»»

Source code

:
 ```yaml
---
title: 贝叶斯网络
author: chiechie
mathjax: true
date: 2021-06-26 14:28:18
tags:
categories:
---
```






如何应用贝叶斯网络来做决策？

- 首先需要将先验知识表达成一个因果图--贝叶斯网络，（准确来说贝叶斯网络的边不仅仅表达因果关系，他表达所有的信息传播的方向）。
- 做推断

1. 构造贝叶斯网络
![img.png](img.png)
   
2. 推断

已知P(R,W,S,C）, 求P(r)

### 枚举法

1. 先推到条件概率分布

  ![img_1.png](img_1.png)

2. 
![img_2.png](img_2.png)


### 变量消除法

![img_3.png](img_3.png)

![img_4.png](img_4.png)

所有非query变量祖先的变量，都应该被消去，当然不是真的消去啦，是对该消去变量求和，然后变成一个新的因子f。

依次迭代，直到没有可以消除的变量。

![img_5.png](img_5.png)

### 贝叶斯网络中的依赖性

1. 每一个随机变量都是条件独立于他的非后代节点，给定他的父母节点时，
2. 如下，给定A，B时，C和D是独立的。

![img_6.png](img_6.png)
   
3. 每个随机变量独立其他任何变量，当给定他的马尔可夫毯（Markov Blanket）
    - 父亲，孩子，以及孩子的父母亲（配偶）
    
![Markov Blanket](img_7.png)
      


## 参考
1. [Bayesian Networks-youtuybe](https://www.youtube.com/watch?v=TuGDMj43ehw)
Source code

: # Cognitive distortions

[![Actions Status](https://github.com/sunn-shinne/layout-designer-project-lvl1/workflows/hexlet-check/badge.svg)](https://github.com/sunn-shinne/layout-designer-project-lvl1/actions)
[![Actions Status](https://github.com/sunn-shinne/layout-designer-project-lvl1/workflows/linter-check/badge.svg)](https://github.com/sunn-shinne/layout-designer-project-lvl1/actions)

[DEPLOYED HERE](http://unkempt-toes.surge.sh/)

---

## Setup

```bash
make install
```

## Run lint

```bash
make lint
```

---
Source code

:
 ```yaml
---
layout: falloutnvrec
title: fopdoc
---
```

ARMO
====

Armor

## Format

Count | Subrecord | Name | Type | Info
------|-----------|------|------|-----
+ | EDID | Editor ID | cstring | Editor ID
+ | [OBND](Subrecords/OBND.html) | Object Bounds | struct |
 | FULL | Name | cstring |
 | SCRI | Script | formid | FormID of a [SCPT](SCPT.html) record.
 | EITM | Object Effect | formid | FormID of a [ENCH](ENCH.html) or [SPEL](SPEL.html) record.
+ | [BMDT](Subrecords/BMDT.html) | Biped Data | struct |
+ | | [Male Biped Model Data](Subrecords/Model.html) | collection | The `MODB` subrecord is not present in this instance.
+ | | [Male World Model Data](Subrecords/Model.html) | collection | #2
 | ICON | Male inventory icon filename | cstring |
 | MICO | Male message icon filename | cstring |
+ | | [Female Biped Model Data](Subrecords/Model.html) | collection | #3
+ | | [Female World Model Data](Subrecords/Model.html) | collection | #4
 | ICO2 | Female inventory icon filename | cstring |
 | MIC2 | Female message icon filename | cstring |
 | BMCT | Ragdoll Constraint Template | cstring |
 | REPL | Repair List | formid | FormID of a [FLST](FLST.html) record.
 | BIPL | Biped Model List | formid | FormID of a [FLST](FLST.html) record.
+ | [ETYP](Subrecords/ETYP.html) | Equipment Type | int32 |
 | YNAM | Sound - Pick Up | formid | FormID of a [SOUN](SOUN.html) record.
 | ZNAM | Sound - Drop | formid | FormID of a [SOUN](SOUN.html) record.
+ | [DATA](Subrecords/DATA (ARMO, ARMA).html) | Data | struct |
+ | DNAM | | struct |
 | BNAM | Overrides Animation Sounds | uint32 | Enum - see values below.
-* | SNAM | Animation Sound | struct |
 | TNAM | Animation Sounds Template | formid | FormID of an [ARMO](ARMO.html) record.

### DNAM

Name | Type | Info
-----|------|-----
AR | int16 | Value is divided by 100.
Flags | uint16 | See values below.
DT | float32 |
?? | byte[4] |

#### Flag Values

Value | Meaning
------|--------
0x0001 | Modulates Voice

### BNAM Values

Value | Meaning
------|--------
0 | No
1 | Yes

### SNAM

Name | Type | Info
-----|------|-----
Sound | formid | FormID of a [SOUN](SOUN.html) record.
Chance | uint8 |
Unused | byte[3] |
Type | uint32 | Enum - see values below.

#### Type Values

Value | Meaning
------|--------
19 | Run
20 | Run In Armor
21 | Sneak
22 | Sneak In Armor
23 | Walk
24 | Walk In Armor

««
»»

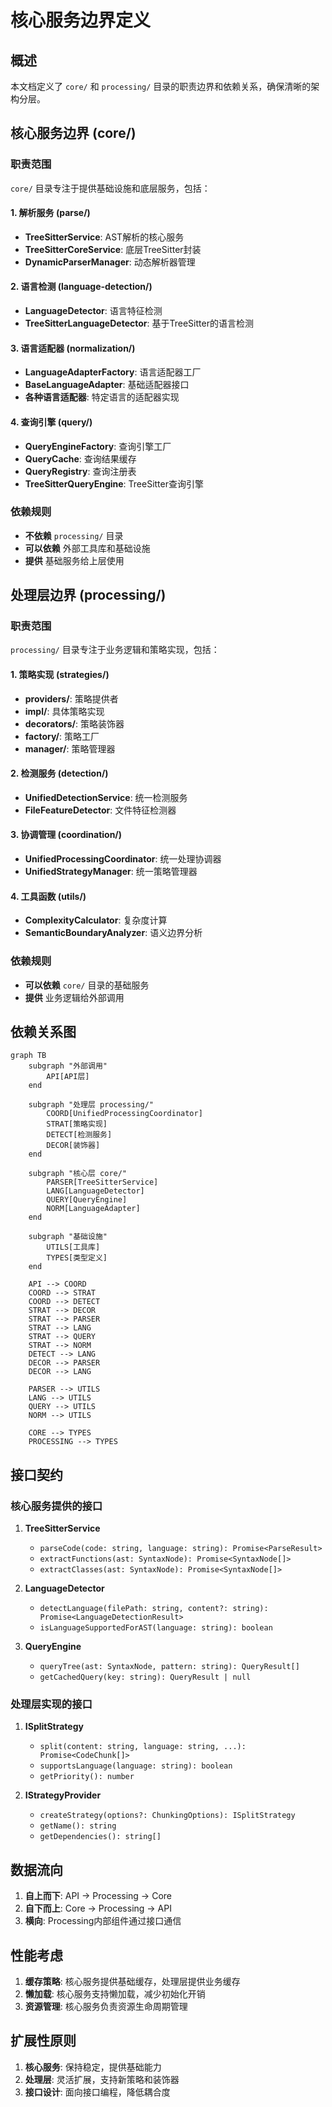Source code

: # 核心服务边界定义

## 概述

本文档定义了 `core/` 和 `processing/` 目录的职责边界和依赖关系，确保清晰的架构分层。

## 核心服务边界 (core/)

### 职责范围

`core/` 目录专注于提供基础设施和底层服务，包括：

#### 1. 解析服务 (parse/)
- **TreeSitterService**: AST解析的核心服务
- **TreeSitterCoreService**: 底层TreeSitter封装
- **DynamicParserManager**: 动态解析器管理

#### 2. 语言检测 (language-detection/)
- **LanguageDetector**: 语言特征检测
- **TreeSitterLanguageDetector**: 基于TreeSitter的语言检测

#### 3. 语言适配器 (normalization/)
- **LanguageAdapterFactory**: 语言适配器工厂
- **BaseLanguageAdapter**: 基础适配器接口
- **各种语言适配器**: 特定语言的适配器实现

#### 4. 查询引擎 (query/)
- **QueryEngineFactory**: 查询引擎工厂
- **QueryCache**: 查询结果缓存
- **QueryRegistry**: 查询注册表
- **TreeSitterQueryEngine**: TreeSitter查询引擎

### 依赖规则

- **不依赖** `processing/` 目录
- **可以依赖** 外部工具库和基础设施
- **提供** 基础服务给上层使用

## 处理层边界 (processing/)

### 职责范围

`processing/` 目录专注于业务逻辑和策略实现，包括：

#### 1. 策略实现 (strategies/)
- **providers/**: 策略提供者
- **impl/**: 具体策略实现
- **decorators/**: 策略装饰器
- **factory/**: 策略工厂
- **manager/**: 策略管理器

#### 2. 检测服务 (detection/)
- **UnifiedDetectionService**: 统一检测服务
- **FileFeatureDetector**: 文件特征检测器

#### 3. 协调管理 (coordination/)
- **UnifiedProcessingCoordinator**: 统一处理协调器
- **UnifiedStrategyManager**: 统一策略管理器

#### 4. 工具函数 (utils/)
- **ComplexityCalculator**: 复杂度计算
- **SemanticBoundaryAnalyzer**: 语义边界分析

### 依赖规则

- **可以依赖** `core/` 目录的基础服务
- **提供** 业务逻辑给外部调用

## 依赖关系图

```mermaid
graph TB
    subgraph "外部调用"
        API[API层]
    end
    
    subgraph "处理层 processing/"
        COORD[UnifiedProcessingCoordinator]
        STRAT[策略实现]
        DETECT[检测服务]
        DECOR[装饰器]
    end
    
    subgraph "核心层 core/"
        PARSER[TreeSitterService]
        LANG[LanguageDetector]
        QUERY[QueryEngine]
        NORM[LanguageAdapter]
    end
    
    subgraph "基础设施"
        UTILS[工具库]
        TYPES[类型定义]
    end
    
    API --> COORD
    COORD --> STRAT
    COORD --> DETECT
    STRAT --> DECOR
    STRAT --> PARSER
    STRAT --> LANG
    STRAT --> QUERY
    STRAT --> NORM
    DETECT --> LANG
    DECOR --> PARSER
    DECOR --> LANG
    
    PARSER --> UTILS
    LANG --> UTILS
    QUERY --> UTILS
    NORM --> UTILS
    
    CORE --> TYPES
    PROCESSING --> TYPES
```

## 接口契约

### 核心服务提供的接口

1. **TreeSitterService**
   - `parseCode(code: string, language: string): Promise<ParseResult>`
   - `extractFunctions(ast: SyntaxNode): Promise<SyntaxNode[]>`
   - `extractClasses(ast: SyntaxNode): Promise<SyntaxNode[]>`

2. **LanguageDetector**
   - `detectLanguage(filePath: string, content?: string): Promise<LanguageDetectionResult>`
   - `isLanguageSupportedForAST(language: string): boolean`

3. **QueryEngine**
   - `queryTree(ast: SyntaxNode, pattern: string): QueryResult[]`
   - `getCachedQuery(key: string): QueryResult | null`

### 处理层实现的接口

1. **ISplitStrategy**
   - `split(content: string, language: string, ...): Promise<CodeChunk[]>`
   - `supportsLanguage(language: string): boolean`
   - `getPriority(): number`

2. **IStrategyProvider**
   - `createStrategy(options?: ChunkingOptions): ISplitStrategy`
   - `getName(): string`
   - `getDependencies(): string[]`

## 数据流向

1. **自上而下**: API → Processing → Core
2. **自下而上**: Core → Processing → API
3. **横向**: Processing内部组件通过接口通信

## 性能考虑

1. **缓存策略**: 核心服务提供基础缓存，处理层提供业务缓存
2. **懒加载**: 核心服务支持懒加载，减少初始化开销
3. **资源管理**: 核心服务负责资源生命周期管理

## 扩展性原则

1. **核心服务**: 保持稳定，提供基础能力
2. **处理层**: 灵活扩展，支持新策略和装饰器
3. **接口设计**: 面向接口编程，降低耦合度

««

Task description »
How many lines in the listing contain the string "designer"? Please answer with the number and no other words.

Answer box »
2